In the memo, Nikic said CBM was “in the process” of acquiring Interview’s intellectual property, without saying what exactly that entails or from whom. One source speculated that Peter Brant may hold Interview’s trademark personally or in a another holding company not involved in the bankruptcy. There are about two dozen current and expired trademarks for Interview, a handful of which originate with the entity DCP-BMP Media Lender LLC. It’s unclear who owns that entity, although BMP Media Holdings is another Brant-owned entity that’s filed Chapter 7 bankruptcy, so it seems safe to speculate that it shares an owner. If DCP-BMP turns out to control the main Interview trademarks, CBM could have a pretty easy time of getting what it needs to relaunch under the same moniker.
A trustee incentivized to find money could turn up as a bump in the road for Kelly Brant’s new holding company, should another bidder emerge with a better offer. Another bump could be the right that the creditors have, which is to, as a group, push for a new trustee, if they feel the current appointee isn’t savvy enough about their industry. The likelihood of this is again slim, however, as Dandeneau noted this tends to only become an issue when creditors are experienced financial types.

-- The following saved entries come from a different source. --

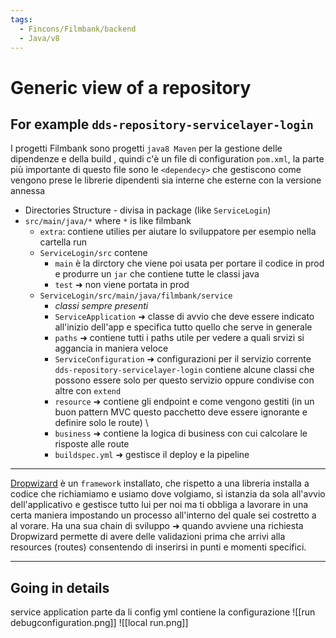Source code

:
 ```yaml
---
tags:
  - Fincons/Filmbank/backend
  - Java/v8
---
```


# Generic view of a repository

## For example `dds-repository-servicelayer-login`

I progetti Filmbank sono progetti `java8 Maven` per la gestione delle dipendenze e della build , quindi c'è un file di configuration `pom.xml`, la parte più importante di questo file sono le `<dependecy>` che gestiscono come vengono prese le librerie dipendenti sia interne che esterne con la versione annessa

- Directories Structure - divisa in package (like `ServiceLogin`)
- `src/main/java/*` where `*` is like filmbank
  - `extra`: contiene utilies per aiutare lo sviluppatore per esempio nella cartella run
  - `ServiceLogin/src` contene
    - `main` è la dirctory che viene poi usata per portare il codice in prod e produrre un `jar` che contiene tutte le classi java
    - `test` ➜ non viene portata in prod
  - `ServiceLogin/src/main/java/filmbank/service`
    - _classi sempre presenti_
    - `ServiceApplication` ➜ classe di avvio che deve essere indicato all'inizio dell'app e specifica tutto quello che serve in generale
    - `paths` ➜ contiene tutti i paths utile per vedere a quali srvizi si aggancia in maniera veloce
    - `ServiceConfiguration` ➜ configurazioni per il servizio corrente `dds-repository-servicelayer-login` contiene alcune classi che possono essere solo per questo servizio oppure condivise con altre con `extend`
    - `resource` ➜ contiene gli endpoint e come vengono gestiti (in un buon pattern MVC questo pacchetto deve essere ignorante e definire solo le route) \
    - `business` ➜ contiene la logica di business con cui calcolare le risposte alle route
    - `buildspec.yml` ➜ gestisce il deploy e la pipeline

---

[Dropwizard](https://www.dropwizard.io/en/stable/) è un `framework` installato, che rispetto a una libreria installa a codice che richiamiamo e usiamo dove volgiamo, si istanzia da sola all'avvio dell'applicativo e gestisce tutto lui per noi ma ti obbliga a lavorare in una certa maniera impostando un processo all'interno del quale sei costretto a al vorare. Ha una sua chain di sviluppo ➜ quando avviene una richiesta Dropwizard permette di avere delle validazioni prima che arrivi alla resources (routes) consentendo di inserirsi in punti e momenti specifici.

---

## Going in details

service application parte da li
config yml contiene la configurazione 
![[run debugconfiguration.png]]
![[local run.png]]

But should Interview relaunch after essentially skipping out on fees to hundreds of players in the fashion and publishing industry, is it possible that it will have the same allure for prospective contributors? Will anyone be willing to risk working for people who have shown at best an indifference to timely and full payment to their partners and employees? As Warhol himself said, “Art is what you can get away with.”